The Italian protest precedent

Despite the success of epics such as Quo vadis? (1913), and Cabiria (1914), as well as the advent of avant-garde cinema, the onset of World War I, coupled with the strength of foreign competitors, threatened to destroy the industry. By 1919, the founders behind Caesar Film and Cines launched the Unione cinematografica italiana (UCI), drafting many other production houses alongside. 

These producers proved incapable to withstand the financial demands of the industry, however. By 1920, the first Italian film world strikes were taking place, with casts and crews joining forces to demand a living wage. Caesar Film’s Giuseppe Barratolo reportedly resorted to slander, specifically against silent film mega-star Francesca Bertini and American filmmaking power duo Marie Doro and Herbert Brenon, each former UCI collaborators who maintained solidarity with the protestors. Having lost favor among politicians and journalists alike at this point, UCI was floundering both financially and creatively, even resorting to remakes such as that of Quo vadis? (1924).

Unfortunately for Barattolo and Company, the rehashed film’s commercial failure put the nail in the coffin of the UCI, and with it, to an extent, Italian cinema of the era. Even an attempt to shoot the American production Ben-Hur: A Tale of the Christ (1925) in Rome was beset by issues, namely a strike in remembrance of Giacomo Matteotti, a Socialist leader who had been kidnapped and killed by Fascists. After blackshirts began assaulting the striking workers, production was shifted back to Hollywood, and the Italian film industry of the era was effectively dead.

Cinecittà’s crumbling 

Statue of Venusia at Cinecittà, created for Federico Fellini's Il Casanova
Statue of Venusia at Cinecittà, created for Federico Fellini's Casanova, a film striking workers threatened to undermine / Photo: serdar_altan via Shutterstock

Though Mussolini’s attempt to revive Italian cinema was a considerable success with the propagandist “White Telephone” films of the 1930s, the war left Cinecittà in literal ruins. The Allies, now in control of the studios, converted them into an internment camp, housing as many as 1,800 displaced people in 1945 alone (an inconvenience which, astoundingly, Roberto Rossellini simply shot around while filming his 1948 neorealist masterpiece, Germany Year Zero). 

During the postwar period, Italian cinema would shine a rather favorable light on the striking worker, at least onscreen starting with Giuseppe De Santis and Gillo Pontecorvo’s documentary of the scioperi a rovescio — or reverse strikes — which laborers undertook in Lazio in 1951.

By 1965, when Gian Maria Volonté’s controversial staging of the German play The Vicar resulted in state censorship, students went on a hunger strike. Volonté, for his part, would translate that pro-sciopero energy into a visceral, scathing performance in Elio Petri’s La classe operaia va in paradiso (The Working Class Goes to Heaven) (1971), among countless other pro-proletariat films. In turn, Italian film was enjoying a golden age of creativity, thanks in no small part to Federico Fellini and his epic, world-building sets at Cinecittà (though not without the occasional snag, as when striking workers threatened to undermine the Cinecittà production of Fellini’s snake-bit Casanova in December 1975, much to the maestro’s continued dismay). 
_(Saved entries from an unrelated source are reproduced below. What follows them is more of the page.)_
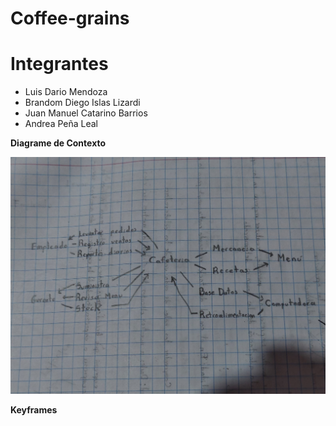 # Coffee-grains




# Integrantes

- Luis Dario Mendoza
- Brandom Diego Islas Lizardi
- Juan Manuel Catarino Barrios
- Andrea Peña Leal

**Diagrame de Contexto**

![](https://github.com/jcatarinoB/Coffee-grains/blob/main/Diagrama%20de%20Contexto.jpg)

**Keyframes**

![]()

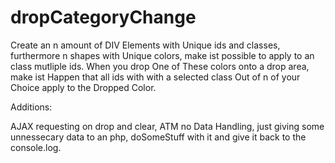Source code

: dropCategoryChange
======================

Create an n amount of DIV Elements with Unique ids and classes, furthermore n shapes with Unique colors, make ist possible to apply to an class mutliple ids. When you drop One of These colors onto a drop area, make ist Happen that all ids with with a selected class Out of n of your Choice apply to the Dropped Color.


Additions:


AJAX requesting on drop and clear,
ATM no Data Handling, just giving some unnessecary data to an php,
doSomeStuff with it and give it back to the console.log.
By 2012, Italian cinema was again suffering from foreign competition and underfunding. A shell of its former self, Cinecittà was now the site of flimsy soap operas or the rare foreign film, and its owners looked to alternative income streams to keep it afloat. A proposal to convert the site into a parking lot, hotel, and day spa, sent film workers picketing for 85 days in total until a new agreement could secure the future of the studios and their jobs alongside. Though no such jobs were guaranteed, plans to build on Cinecittà were shifted to the shuttered Dinocittà Studios — where, coincidentally, the 1957 production of Ben-Hur was staged to great success — resulting in a theme park called Cinecittà World.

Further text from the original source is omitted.